_Records supplied_
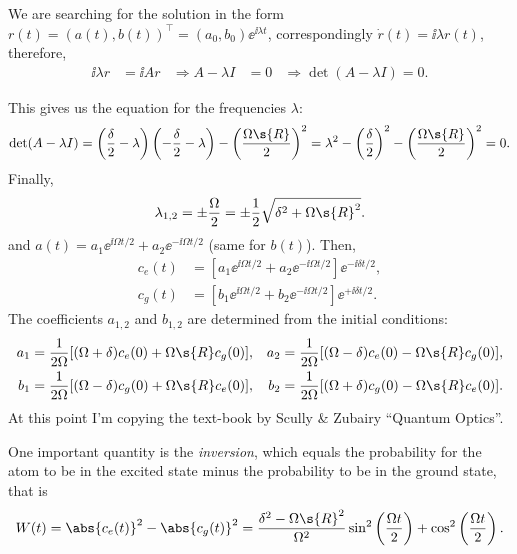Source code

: \documentclass[fontsize=9pt,twoside=semi,bookmarkpackage=false]{scrartcl}
\begin{document}
We are searching for the solution in the form $r(t) = (a(t), b(t))^\intercal = (a_0 , b_0) \ee^{ \ii \lambda t }$, correspondingly $\dot r(t) = \ii \lambda r(t)$, therefore,
\begin{align}
  \ii \lambda r & = \ii A r
  &
  \Longrightarrow
  A - \lambda I & = 0
  &
  \Longrightarrow
  \det( A - \lambda I ) = 0.
\end{align}

This gives us the equation for the frequencies $\lambda$:
\begin{equation}
  \det( A - \lambda I )
  =
  \left( \frac{ \delta }{ 2 } - \lambda \right)\left( - \frac{ \delta }{ 2 } - \lambda \right)
  - \left( \frac{ \Omega\s{R} }{ 2 }  \right)^2
  = \lambda^2 - \left( \frac{ \delta }{ 2 } \right)^2 - \left( \frac{ \Omega\s{R} }{ 2 } \right)^2 = 0.
\end{equation}
Finally,
\begin{equation}
  \lambda_{1,2 } = \pm \frac \Omega 2 = \pm \frac 12 \sqrt{ \delta^2 + \Omega\s{R}^2 }.
\end{equation}
and $a(t) = a_1 \ee^{ \ii \Omega t / 2 } + a_2 \ee^{ - \ii \Omega t / 2}$ (same for $b(t)$).
Then,
\begin{align}
  c_e (t) & = [
  a_1 \ee^{ \ii \Omega t / 2 }
  +
  a_2 \ee^{ - \ii \Omega t / 2 }
  ] \ee^{ - \ii \delta t / 2 },
  \\
  c_g (t) & = [
  b_1 \ee^{ \ii \Omega t / 2 }
  +
  b_2 \ee^{ - \ii \Omega t / 2 }
  ] \ee^{ + \ii \delta t / 2 }.
\end{align}
The coefficients $a_{1,2}$ and $b_{1,2}$ are determined from the initial conditions:
\begin{align}
  a_1 & = \frac{ 1 }{ 2 \Omega } [ ( \Omega + \delta ) c_e (0) + \Omega\s{R} c_g (0) ], &
  a_2 & = \frac{ 1 }{ 2 \Omega } [ ( \Omega - \delta ) c_e (0) - \Omega\s{R} c_g (0) ],
  \\
  b_1 & = \frac{ 1 }{ 2 \Omega } [ ( \Omega - \delta ) c_g (0) + \Omega\s{R} c_e (0) ], &
  b_2 & = \frac{ 1 }{ 2 \Omega } [ ( \Omega + \delta ) c_g (0) - \Omega\s{R} c_e (0) ].
\end{align}
At this point I'm copying the text-book by Scully \& Zubairy ``Quantum Optics''.

One important quantity is the \emph{inversion}, which equals the probability for the atom to be in the excited state minus the probability to be in the ground state, that is
\begin{equation}
  W(t) = \abs{ c_e (t) }^2 - \abs{ c_g (t) }^2 =
  \frac{ \delta^2 - \Omega\s{R}^2 }{ \Omega^2 } 
  \sin^2 \left( \frac{ \Omega t }{ 2 } \right) +
  \cos^2 \left( \frac{ \Omega t }{ 2 } \right).
\end{equation}
\end{document}
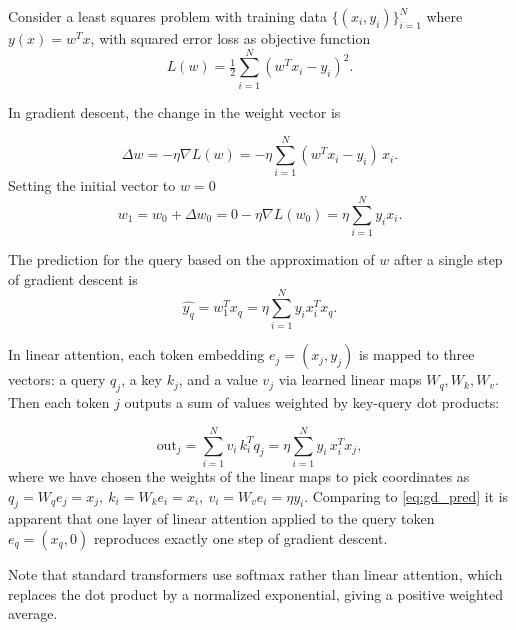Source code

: Consider a least squares problem with training data $\{(x_i, y_i)\}_{i=1}^N$ where $y(x)=w^Tx$, with squared error loss as objective function
\begin{equation}
L(w)=\tfrac12\sum_{i=1}^N (w^Tx_i-y_i)^2.
\end{equation}

In gradient descent, the change in the weight vector is

\begin{equation}
    \Delta w = -\eta \nabla L(w)=-\eta \sum_{i=1}^N (w^Tx_i-y_i)\,x_i.
\end{equation}
Setting the initial vector to $w=0$
\begin{equation}
    w_1=w_0 + \Delta w_0= 0-\eta \nabla L(w_0)= \eta\sum_{i=1}^N y_i x_i.
\end{equation}




The prediction for the query based on the approximation of $w$ after a single step of gradient descent is
\begin{equation}
    \hat{y_q} = w_1^Tx_q = \eta \sum_{i=1}^{N} y_i x_i^Tx_q.
    \label{eq:gd_pred}
\end{equation}

In linear attention, each token embedding $e_j=(x_j, y_j)$ is mapped to three vectors: a query $q_j$, a key $k_j$, and a value $v_j$ via learned linear maps $W_q, W_k, W_v$. Then each token $j$ outputs a sum of values weighted by key-query dot products:
\vspace{-2em}

\begin{equation}
    \text{out}_j=\sum_{i=1}^N v_i\,k_i^T q_j= \eta \sum_{i=1}^N y_i\,x_i^T x_j, 
\end{equation} where we have chosen the weights of the linear maps to pick coordinates as $ q_j=W_q e_j =x_j,\ k_i=W_k e_i=x_i,\ v_i=W_v e_i = \eta y_i$. Comparing to \eqref{eq:gd_pred} it is apparent that one layer of linear attention applied to the query token $e_q=(x_q, 0)$ reproduces exactly one step of gradient descent.

Note that standard transformers use softmax rather than linear attention, which replaces the dot product by a normalized exponential, giving a positive weighted average.





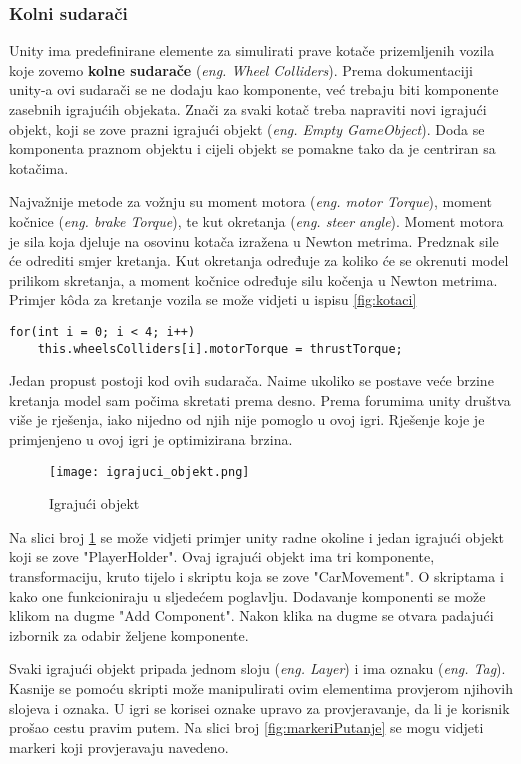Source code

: \subsubsection{Kolni sudarači}
Unity ima predefinirane elemente za simulirati prave kotače prizemljenih vozila koje zovemo \textbf{kolne sudarače} (\emph{eng. Wheel Colliders}). Prema dokumentaciji unity-a ovi sudarači se ne dodaju kao komponente, već trebaju biti komponente zasebnih igrajućih objekata. Znači za svaki kotač treba napraviti novi igrajući objekt, koji se zove prazni igrajući objekt (\emph{eng. Empty GameObject}). Doda se komponenta praznom objektu i cijeli objekt se pomakne tako da je centriran sa kotačima. \par
Najvažnije metode za vožnju su moment motora (\emph{eng. motor Torque}), moment kočnice (\emph{eng. brake Torque}), te kut okretanja (\emph{eng. steer angle}). Moment motora je sila koja djeluje na osovinu kotača izražena u Newton metrima. Predznak sile će odrediti smjer kretanja. Kut okretanja određuje za koliko će se okrenuti model prilikom skretanja, a moment kočnice određuje silu kočenja u Newton metrima. Primjer k\^oda za kretanje vozila se može vidjeti u ispisu \ref{fig:kotaci}

\begin{lstlisting}[caption={Skripta za kretanje vozila}, label=kretanjeVozila]
for(int i = 0; i < 4; i++)
    this.wheelsColliders[i].motorTorque = thrustTorque;
\end{lstlisting}

Jedan propust postoji kod ovih sudarača. Naime ukoliko se postave veće brzine kretanja model sam počima skretati prema desno. Prema forumima unity društva više je rješenja, iako nijedno od njih nije pomoglo u ovoj igri. Rješenje koje je primjenjeno u ovoj igri je optimizirana brzina.

\begin{figure}[h]
	\texttt{[image: igrajuci\_objekt.png]}
	\centering
	\caption{Igrajući objekt}
	\label{fig:igrajuciobjekt}
\end{figure}
\newpage
Na slici broj \ref{fig:igrajuciobjekt} se može vidjeti primjer unity radne okoline i jedan igrajući objekt koji se zove "PlayerHolder". Ovaj igrajući objekt ima tri komponente, transformaciju, kruto tijelo i skriptu koja se zove "CarMovement". O skriptama i kako one funkcioniraju u sljedećem poglavlju. Dodavanje komponenti se može klikom na dugme "Add Component". Nakon klika na dugme se otvara padajući izbornik za odabir željene komponente. \par
Svaki igrajući objekt pripada jednom sloju (\emph{eng. Layer}) i ima oznaku (\emph{eng. Tag}). Kasnije se pomoću skripti može manipulirati ovim elementima provjerom njihovih slojeva i oznaka. U igri se korisei oznake upravo za provjeravanje, da li je korisnik prošao cestu pravim putem. Na slici broj \ref{fig:markeriPutanje} se mogu vidjeti markeri koji provjeravaju navedeno.

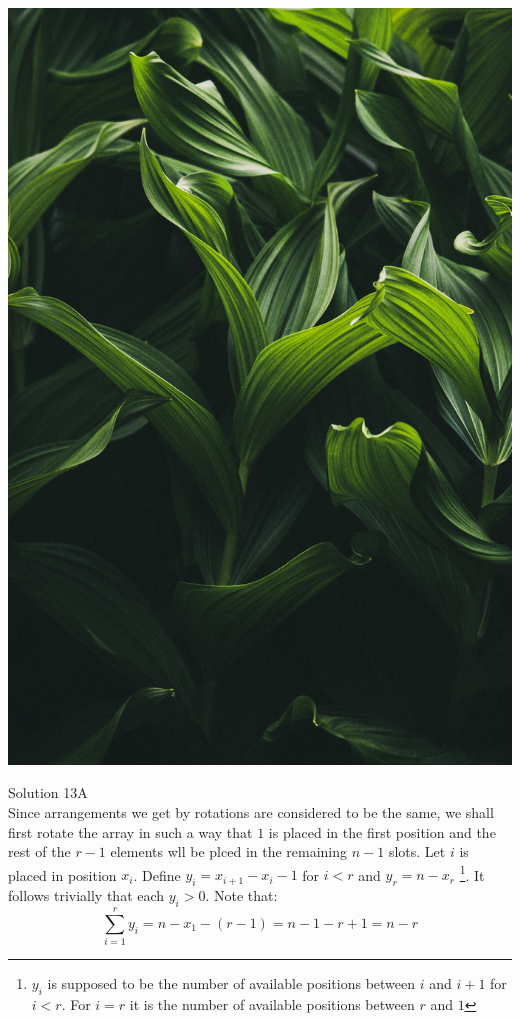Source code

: \documentclass{tufte-book}
\begin{document}
\begin{marginfigure}
	\includegraphics{13.jpg}
\end{marginfigure} 
\noindent
\large{Solution 13A}\\
Since arrangements we get by rotations are considered to be the same, we shall  first rotate the array in such a way that $1$ is placed in the first position and the rest of the $r-1$ elements wll be plced in the remaining $n-1$ slots. Let $i$ is placed in position $x_i$. Define $y_i=x_{i+1}-x_{i}-1$ for $i<r$ and $y_r=n-x_r$ \footnote{$y_i$ is supposed to be the number of available positions between $i$ and ${i+1}$ for $i<r$. For $i=r$ it is the number of available positions between $r$ and $1$}. It follows trivially that each $y_i>0$. 
Note that:
$$\sum_{i=1}^r y_i=n-x_1-(r-1)=n-1-r+1=n-r$$
\end{document}

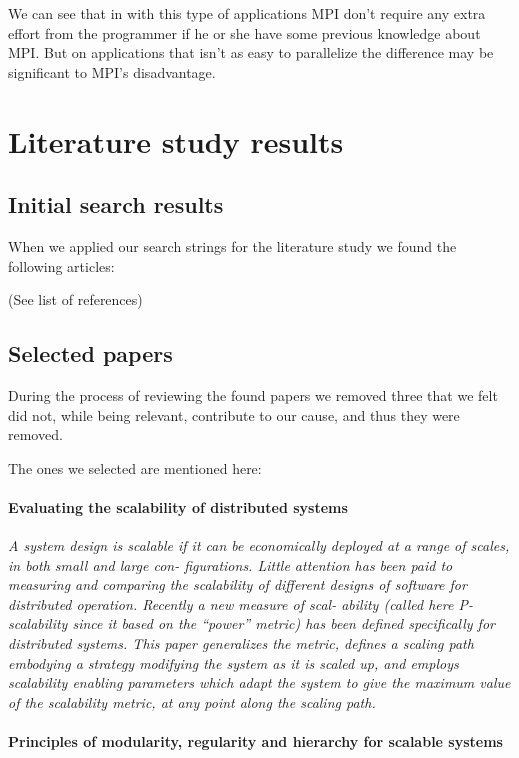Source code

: \documentclass{article}
\begin{document}
{We can see that in with this type of applications MPI don't require any extra
effort from the programmer if he or she have some previous knowledge about MPI.
But on applications that isn't as easy to parallelize the difference may be 
significant to MPI's disadvantage.

 
\section{Literature study results}

\subsection{Initial search results}
When we applied our search strings for the literature study we found the
following articles:

(See list of references)

\subsection{Selected papers}
During the process of reviewing the found papers we removed three that we felt
did not, while being relevant, contribute to our cause, and thus they were
removed. 

The ones we selected are mentioned here:

\paragraph{Evaluating the scalability of distributed systems}
\cite{jogalekar2000evaluating}

\emph{A system design is scalable if it can be economically deployed at a range
of scales, in both small and large con- figurations. Little attention has been
paid to measuring and comparing the scalability of different designs of
software for distributed operation. Recently a new measure of scal- ability
(called here P-scalability since it based on the “power” metric) has been
defined specifically for distributed systems. This paper generalizes the
metric, defines a scaling path embodying a strategy modifying the system as it
is scaled up, and employs scalability enabling parameters which adapt the
system to give the maximum value of the scalability metric, at any point along
the scaling path.}

\paragraph{Principles of modularity, regularity and hierarchy for scalable
systems} \cite{lipson2007principles}

}
\end{document}
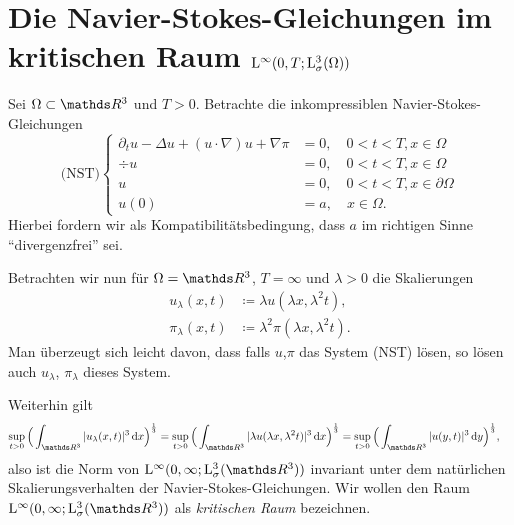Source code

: \chapter{Die Navier-Stokes-Gleichungen im kritischen Raum $\mathrm{L}^\infty(0,T; \mathrm{L}^3_\sigma(\Omega))$}

Sei $\Omega \subset \R^3$ und $T > 0$.
Betrachte die inkompressiblen Navier-Stokes-Gleichungen
$$
\text{(NST)} \begin{cases}
  \partial_t u - \Delta u + (u \cdot \nabla) u + \nabla \pi &= 0, \quad 0 < t < T, x \in \Omega \\
  \div u &= 0, \quad 0 < t < T, x \in \Omega \\
  u &= 0, \quad 0 < t < T, x \in \partial\Omega \\
  u(0) &= a, \quad x \in \Omega.
\end{cases}
$$
Hierbei fordern wir als Kompatibilitätsbedingung, dass $a$ im richtigen Sinne ``divergenzfrei'' sei.

Betrachten wir nun für $\Omega = \R^3$, $T = \infty$ und $\lambda > 0$ die Skalierungen
\begin{align*}
  u_\lambda(x,t)  &\coloneqq \lambda u(\lambda x, \lambda^2 t), \\
  \pi_\lambda(x,t) &\coloneqq \lambda^2 \pi(\lambda x, \lambda^2 t).
\end{align*}
Man überzeugt sich leicht davon, dass falls $u$,$\pi$ das System (NST) lösen, so lösen auch $u_\lambda$, $\pi_\lambda$ dieses System.

Weiterhin gilt
\begin{align*}
  \sup_{t > 0} \Big( \int_{\R^3} |u_\lambda(x,t)|^3 \d x \Big)^{\frac{1}{3}} 
  &= \sup_{t > 0} \Big( \int_{\R^3} |\lambda u (\lambda x, \lambda^2 t) |^3 \d x \Big)^{\frac{1}{3}} 
  = \sup_{t > 0} \Big( \int_{\R^3} |u(y,t)|^3 \d y \Big)^{\frac{1}{3}},
  \end{align*}
also ist die Norm von $\Ell^\infty(0,\infty; \Ell_\sigma^3(\R^3))$ invariant unter dem natürlichen Skalierungsverhalten der Navier-Stokes-Gleichungen.
Wir wollen den Raum $\Ell^\infty(0,\infty; \Ell^3_\sigma(\R^3))$ als \emph{kritischen Raum} bezeichnen.

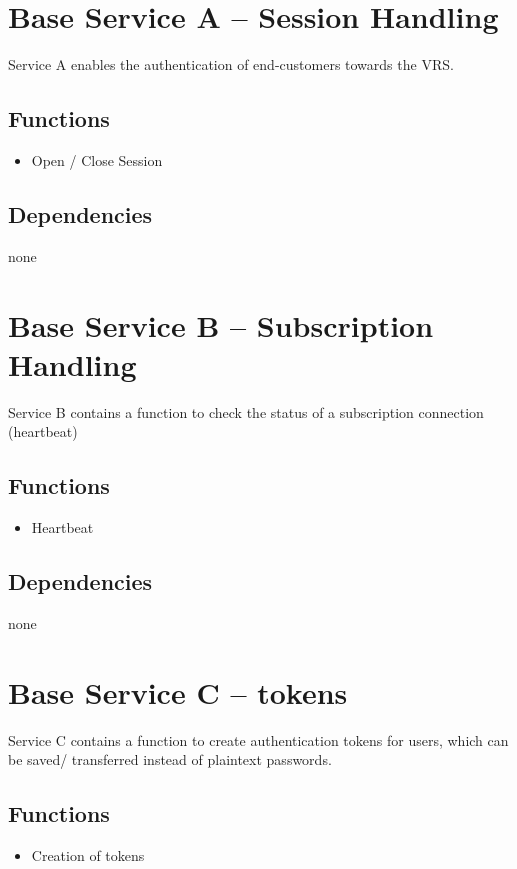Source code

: \section{Base Service A -- Session Handling}
\label{sec:Hierachiemodell:BasisdienstA}
Service A enables the authentication of end-customers towards the VRS.

\subsection*{Functions}
\begin{itemize}
\item Open / Close Session
\end{itemize}

\subsection*{Dependencies}
none

\section{Base Service B -- Subscription Handling}
\label{sec:Hierachiemodell:BasisdienstB}
Service B contains a function to check the status of a subscription connection (heartbeat)

\subsection*{Functions}
\begin{itemize}
\item Heartbeat
\end{itemize}

\subsection*{Dependencies}
none

\section{Base Service C -- tokens}
\label{sec:Hierachiemodell:BasisdienstC}
Service C contains a function to create authentication tokens for users, which can be saved/ transferred instead of plaintext passwords.

\subsection*{Functions}
\begin{itemize}
\item Creation of tokens
\end{itemize}

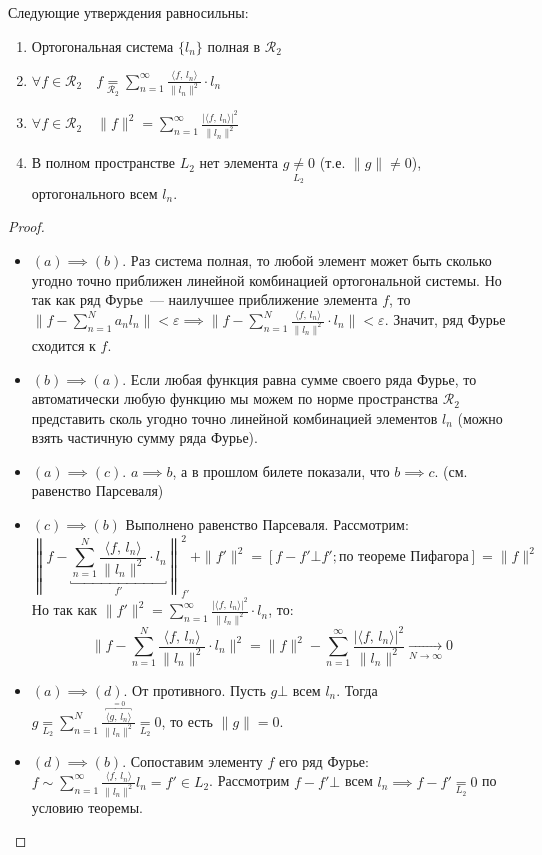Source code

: \begin{theorem*}
    Следующие утверждения равносильны:
    \begin{enumerate}[label=\alph*),leftmargin=*]
        \item Ортогональная система $\{l_n\}$ полная в $\mathcal{R}_2$
        \item $\forall f \in \mathcal{R}_2 \quad f \underset{\mathcal{R}_2}{=} \sum_{n=1}^\infty \frac{\langle f,\, l_n \rangle}{\| l_n \|^2} \cdot l_n$
        \item $\forall f \in \mathcal{R}_2 \quad \| f \|^2 = \sum_{n=1}^\infty \frac{\lvert \langle f,\, l_n \rangle\rvert^2}{\| l_n \|^2}$
        \item В полном пространстве $L_2$ нет элемента $g \underset{L_2}{\neq} 0$ (т.е. $\| g \| \neq 0$), ортогонального всем $l_n$.
    \end{enumerate}
\end{theorem*}
\begin{proof}~
    \begin{itemize}
        \item $(a) \implies (b)$. Раз система полная, то любой элемент может быть сколько угодно точно приближен линейной комбинацией ортогональной системы. Но так как ряд Фурье~--- наилучшее приближение элемента $f$, то $\| f - \sum_{n=1}^N a_n l_n \| < \varepsilon \implies \| f - \sum_{n=1}^N \frac{\langle f,\, l_n \rangle}{\| l_n \|^2} \cdot l_n \| < \varepsilon$. Значит, ряд Фурье сходится к $f$.
        \item $(b) \implies (a)$. Если любая функция равна сумме своего ряда Фурье, то автоматически любую функцию мы можем по норме пространства $\mathcal{R}_2$ представить сколь угодно точно линейной комбинацией элементов $l_n$ (можно взять частичную сумму ряда Фурье).
        \item $(a) \implies (c)$. $a \implies b$, а в прошлом билете показали, что $b \implies c$. (см. равенство Парсеваля)
        \item $(c) \implies (b)$ Выполнено равенство Парсеваля. Рассмотрим:
        \[\left\| f - \underbracket{\sum_{n=1}^N \frac{\langle f,\, l_n \rangle}{\| l_n \|^2} \cdot l_n}_{f'} \right\|^2_{f'} + \| f' \|^2 = [f - f' \bot f'; \text{по теореме Пифагора}] = \| f \|^2\]
        Но так как $\| f' \|^2 = \sum_{n=1}^\infty \frac{\lvert \langle f,\, l_n \rangle\rvert^2}{\| l_n \|^2} \cdot l_n$, то:
        \[\| f - \sum_{n=1}^N \frac{\langle f,\, l_n \rangle}{\| l_n \|^2} \cdot l_n \|^2 = \| f \|^2 - \sum_{n=1}^\infty \frac{\lvert \langle f,\, l_n \rangle\rvert^2}{\| l_n \|^2} \xrightarrow[N \to \infty]{} 0\]
        \item $(a) \implies (d)$. От противного. Пусть $g \bot $ всем $l_n$. Тогда $g \underset{L_2}{=}  \sum_{n=1}^N \frac{ \overbracket{\langle g,\, l_n \rangle}^{=0}}{\| l_n \|^2} \underset{L_2}{=} 0$, то есть $\| g\| = 0$.
        \item $(d) \implies (b)$. Сопоставим элементу $f$ его ряд Фурье: $f \sim \sum_{n=1}^\infty \frac{\langle f,\, l_n \rangle}{\| l_n \|^2} l_n = f' \in L_2$.
        Рассмотрим $f - f' \bot$ всем $l_n \implies f - f' \underset{L_2}{=} 0$ по условию теоремы.
    \end{itemize}
\end{proof}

_Assignment_
Where a line of the data contains "forall", copy that line.

_Your response_
        \item $\forall f \in \mathcal{R}_2 \quad f \underset{\mathcal{R}_2}{=} \sum_{n=1}^\infty \frac{\langle f,\, l_n \rangle}{\| l_n \|^2} \cdot l_n$
        \item $\forall f \in \mathcal{R}_2 \quad \| f \|^2 = \sum_{n=1}^\infty \frac{\lvert \langle f,\, l_n \rangle\rvert^2}{\| l_n \|^2}$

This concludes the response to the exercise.